第118話―異世界マナさん2―

あまりにも願望が満ちたセリフだった。

訪れた真奈のあまりにも短兵急たんぺいきゅう(ひどく急なさまの意)な話に対処に困りながらも持ち前の対応力によって返事した。

ところが真奈は、感情を優先的にして論理的な思考法を持ち合わせてないことは無かった。こうみえて彼女は感情と論理性を上手く使い用している。


「風にあてながら髪をといてるくれると悪役令嬢になったみたいでワタシの心は行けないことしている。

それもドキドキが止まないのも好きな人に世話をしてもらうのも背徳心で危険ですねぇ」


さわやかな声と笑みで場違いなことを口にするは真奈。今なにをしているのかは真奈の髪を木櫛きぐしでとかしていたからだ。


「なにを仰っているのですかな真奈さんは。

ご注文とおりに髪をとかす。ただそれだけしているではないですか?

あと背徳心なんて似合わないにも程があるよ」


「なかなか独特な趣味なのは自覚はありますよ。でも、童心に帰って甘えたい。

とくにお兄さんに世話をしてもらって面倒をみてらうのも満たされるんですよねぇ」


――木櫛で大事な髪を一本一本を丁寧に通していてキレイにした後はマッサージ。

もちろんこれには拒否をしたが真奈は肩をほぐすだけなら問題ないですよ。と、無闇に触れることを懸念していることを読んだかのような言葉。お兄さんなら、どこも触ってもワタシは気にしませんよと満面の笑みで言った。

なぜ、恥ずかしげもなく危ないセリフを口走るんだと俺は嘆息した。

言葉の内容、花のような笑顔がまったく一致しないものだった。

拒絶をしたが粘り強く真奈は、お願いをされて結局いつものように根負けしてしまった。

唸りながらも承諾した俺は、真奈の気持ちよさそうに漏れた声を気にしないようにした。髪質をダメージを受けすぎないよう短めに終わった最初とは違いマッサージは真奈が満足するまで続けた。

ちなみに素人が下手にやるよりもプロやマッサージ機などでしたほうが効果は違うのでそちらの方を推奨する。と、ほとんどマッサージという技能を知らない俺が真奈にあとでそんなことを言っても先程していたことで説得力は皆無。

そして次に真奈だけの執事は終わらない。


「よーし!それじゃあ今度はお兄さん!次はワタシと一緒にセガサターンのガーディアンヒーローズしませんか」


「ガーディアンヒーローズ?

すまないが俺が生まれた時にはセガサターンが流行していたけど、ゲームができる適年の前だから。したこともなく持っていないのとガーディアンヒーローズも無いんだ」


「ふふっ、そんな事もあろうかと事前に注文しておきました」


目が離せないほど眩しく笑顔を放つ美少女さんの言葉を俺は理解するのに時間を要した。
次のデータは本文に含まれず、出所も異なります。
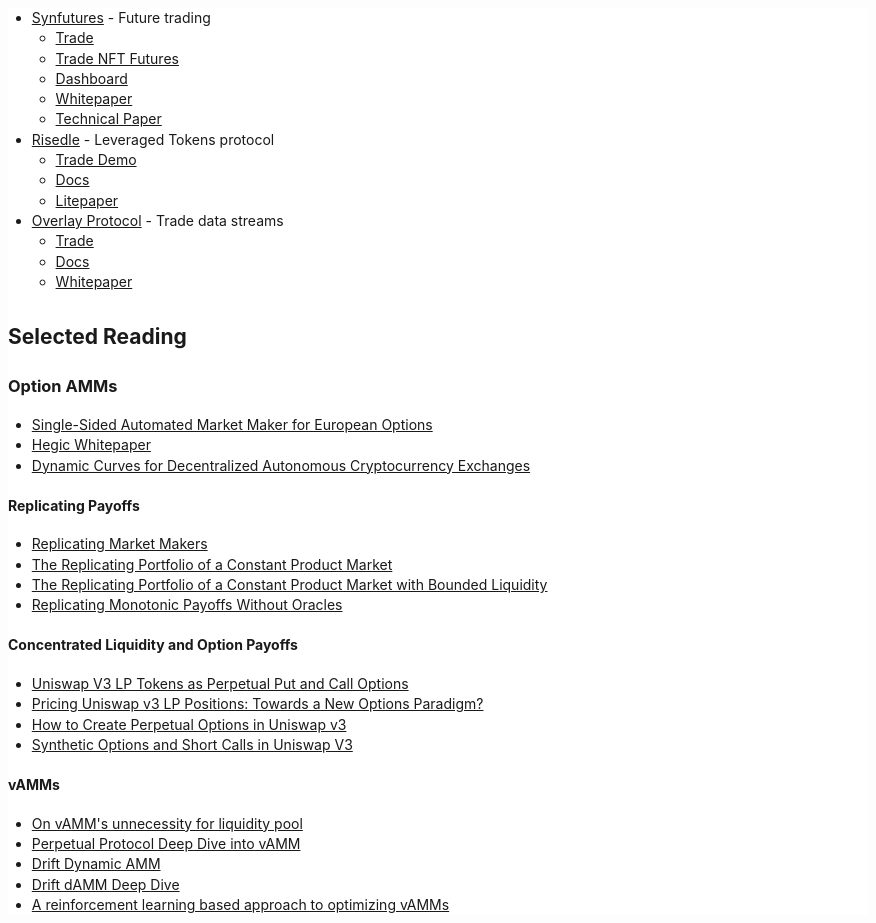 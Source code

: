 - [Synfutures](https://www.synfutures.com/) - Future trading
  - [Trade](https://beta.synfutures.com/#/trade)
  - [Trade NFT Futures](https://nftures.com/)
  - [Dashboard](https://dune.xyz/bingsft/synfutures-v1)
  - [Whitepaper](https://www.synfutures.com/synfutures-whitepaper.pdf)
  - [Technical Paper](https://www.synfutures.com/synfutures-v1-techpaper.pdf)
- [Risedle](https://risedle.com/) - Leveraged Tokens protocol 
  - [Trade Demo](https://demo.risedle.com/)
  - [Docs](https://docs.risedle.com/)
  - [Litepaper](https://docs.risedle.com/litepaper)
- [Overlay Protocol](https://overlay.market/) - Trade data streams
  - [Trade](https://kovan.overlay.exchange/)
  - [Docs](https://www.notion.so/Overlay-Protocol-29da60fd11e9436ea69e2a5e0db28a74)
  - [Whitepaper](https://firebasestorage.googleapis.com/v0/b/overlay-landing.appspot.com/o/OverlayWPv3.pdf?alt=media)

## Selected Reading
### Option AMMs
- [Single-Sided Automated Market Maker for
European Options](https://www.pods.finance/pods_v1_whitepaper.pdf)
- [Hegic Whitepaper](https://github.com/hegic/whitepaper/blob/master/Hegic%20Protocol%20Whitepaper.pdf)
- [Dynamic Curves for Decentralized Autonomous Cryptocurrency Exchanges
](https://arxiv.org/abs/2101.02778)

#### Replicating Payoffs
- [Replicating Market Makers](https://stanford.edu/~guillean/papers/rmms.pdf)
- [The Replicating Portfolio of a Constant Product Market](https://papers.ssrn.com/sol3/papers.cfm?abstract_id=3550601)
- [The Replicating Portfolio of a Constant Product Market with Bounded Liquidity](https://papers.ssrn.com/sol3/papers.cfm?abstract_id=3898384)
- [Replicating Monotonic Payoffs Without Oracles](https://arxiv.org/abs/2111.13740)

#### Concentrated Liquidity and Option Payoffs
- [Uniswap V3 LP Tokens as Perpetual Put and Call Options](https://lambert-guillaume.medium.com/uniswap-v3-lp-tokens-as-perpetual-put-and-call-options-5b66219db827)
- [Pricing Uniswap v3 LP Positions: Towards a New Options Paradigm?](https://lambert-guillaume.medium.com/pricing-uniswap-v3-lp-positions-towards-a-new-options-paradigm-dce3e3b50125)
- [How to Create Perpetual Options in Uniswap v3](https://lambert-guillaume.medium.com/how-to-create-a-perpetual-options-in-uniswap-v3-3c40007ccf1)
- [Synthetic Options and Short Calls in Uniswap V3](https://lambert-guillaume.medium.com/synthetic-options-and-short-calls-in-uniswap-v3-a3aea5e4e273)

#### vAMMs
- [On vAMM's unnecessity for liquidity pool](https://github.com/Qmeasure/vAMM/blob/main/On%20vAMM's%20unnecessity%20for%20liquidity%20pool%20V1.1.pdf)
- [Perpetual Protocol Deep Dive into vAMM](https://medium.com/perpetual-protocol/a-deep-dive-into-our-virtual-amm-vamm-40345c522eeb)
- [Drift Dynamic AMM](https://docs.drift.trade/drift-dynamic-amm)
- [Drift dAMM Deep Dive](https://foregoing-script-fd0.notion.site/Drift-dAMM-deep-dive-ff154003aedb4efa83d6e7f4440cd4ab)
- [A reinforcement learning based approach to optimizing vAMMs](https://github.com/mystericalfox/working-docs/blob/main/A_reinforcement_learning_based_approach_to_optimizing_vAMMs.pdf)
唖然となっていることに表情や雰囲気で感じているはずの真奈は顔を赤らめる。

ずっと見詰めているからなのかな。真奈はポニーテールの先をいじりはじめる。


「ち、注文を?えっ待ってくれ。待って欲しい、待って待って!つまり俺の家にセガサターンやソフトが届くということ理解でいいかな」


「はい!すぐに届きますので楽しみにしてください。フフっ、お兄さんとゲームするの久しぶりですねぇ」


「な、なぜ真奈の家ではなく俺の家に?

相談もなかったのだけど」


「絶対に気を遣われて断れるから独断で敢行しました。大丈夫です!金銭のことならワタシが全額もちろん払います。

これはお礼だと思って受け取ってください」


「そういわれてもなぁ……」


もう付き合えないと明確に告げた相手から施しをされるのは、どうしても心苦しいものがある。本来なら年上で社会人……ニートではあるけど俺が施してあげないとならない側なのにと悔やむ。

自分の甲斐性のなさに情けなく感じながら返答に困っていると呼びすずの軽やかな音がリビングを奏でた。


「どうやら届いたみたいですねぇ。急ぎ便にしましたので早いくて便利ですねぇ。

フフっ、そこでおとなしく待っていてねぇ!お兄さん。ゲーム楽しみだな」


指示された通り、しばらく待っていると真奈は箱を抱えて入ってきた。開封すれば彼女の言ったとおりの物が入っていた。

テレビに接続して、真奈と対戦ゲームを興じるのであった。およそ一時間ほど遊んでいらば年下の美少女から無償で一方的なプレゼントに、心にわだかまる迷いや疑いとうものが薄れて消える。その迷いが晴れたという定義の豁然かつぜん、とした悟りに支配されていく。そのことに気づいたのはゲームをやめた時であった。